NEWS AND RESOURCES FOR LIFE
Study/ Even Low-Dose Radiation is Dangerous
Source: Reuters [OL]
Radiation, even in very small doses, is far more damaging to health than previously thought, a leading science magazine said Thursday. Most scientists now believe radiation below the internationally-accepted level of one millisievert per year can damage DNA in a new way that could harm the gene pool, wreck future generations and kill, the New Scientist said. ``It's a horrifying concept. But we now have early indications that it may be happening,'' Eric Wright of Britain's Medical Research Council (MRC) told the magazine.

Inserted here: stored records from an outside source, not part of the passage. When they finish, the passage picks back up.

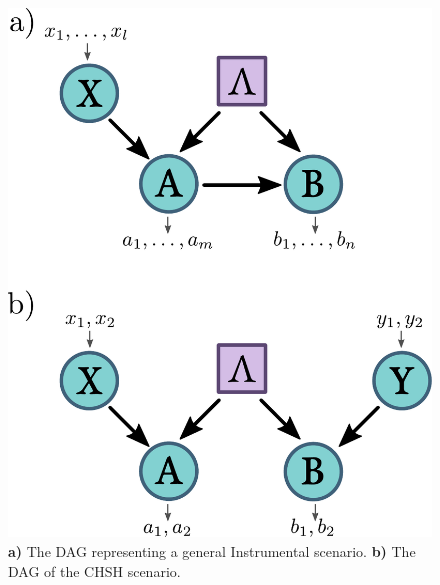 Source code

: \documentclass[letterpaper]{article}
\begin{document}


\begin{figure}[h]
    \centering
    \includegraphics[width=.8\columnwidth]{images/chsh_inst_dag.pdf}
        \caption{
    \textbf{a)} The DAG representing a general Instrumental scenario.
    \textbf{b)} The DAG of the CHSH scenario.
}
    \label{fig:chshinstdag}

\end{figure}
\end{document}
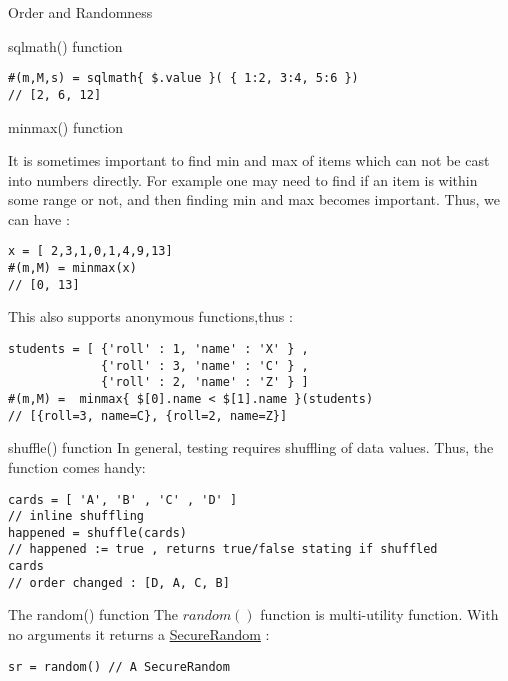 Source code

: \begin{section}{Order and Randomness}
\begin{subsection}{sqlmath() function}
\begin{lstlisting}[style=JexlStyle]
#(m,M,s) = sqlmath{ $.value }( { 1:2, 3:4, 5:6 })
// [2, 6, 12]
\end{lstlisting}  

\end{subsection}

\begin{subsection}{minmax() function}

It is sometimes important to find min and max of items which can not be cast into numbers directly. 
For example one may need to find if an item is within some range or not, and then finding min and max becomes important. 
Thus, we can have :

\begin{lstlisting}[style=JexlStyle]
x = [ 2,3,1,0,1,4,9,13]
#(m,M) = minmax(x)
// [0, 13]
\end{lstlisting}  

This also supports anonymous functions,thus :

\begin{lstlisting}[style=JexlStyle]
students = [ {'roll' : 1, 'name' : 'X' } , 
             {'roll' : 3, 'name' : 'C' } , 
             {'roll' : 2, 'name' : 'Z' } ]
#(m,M) =  minmax{ $[0].name < $[1].name }(students)
// [{roll=3, name=C}, {roll=2, name=Z}]
\end{lstlisting}  

\end{subsection}


\begin{subsection}{shuffle() function}
In general, testing requires shuffling of data values. 
Thus, the function comes handy:

\begin{lstlisting}[style=JexlStyle]
cards = [ 'A', 'B' , 'C' , 'D' ] 
// inline shuffling 
happened = shuffle(cards)
// happened := true , returns true/false stating if shuffled
cards
// order changed : [D, A, C, B]
\end{lstlisting}  

\end{subsection}

\begin{subsection}{The random() function}
The $random()$ function is multi-utility function.
With no arguments it returns a 
\href{https://docs.oracle.com/javase/8/docs/api/java/security/SecureRandom.html}{SecureRandom} :

\begin{lstlisting}[style=JexlStyle]
sr = random() // A SecureRandom
\end{lstlisting}  


\end{subsection}
\end{section}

The deadly effects of the atomic bombs dropped on the Japanese cities of Hiroshima and Nagasaki, or of the world's worst nuclear accident at Chernobyl in Ukraine in 1996, are well documented. But Wright says radiation can also damage cells in a way that cannot be detected until they have divided several times, in what he calls radiation-induced genomic instability. ``I regard the phenomenon as established,'' he said. ``There is no doubt that genomic instability is a real consequence of radiation exposure.''
The magazine said Wright's studies on mice and in humans, and at least six other projects around the world, showed the progeny of cells exposed to low-dose radiation had more chromosome aberrations than normal cells. The research also revealed that some people are more vulnerable to genetic instability than others. Although not yet proven, Wright believes induced genomic instability causes cancers like leukemia and may result in small increases in many other diseases. It could also aid the development of brain disorders such as Alzheimer's and Parkinson's diseases and increase developmental defects in fetuses.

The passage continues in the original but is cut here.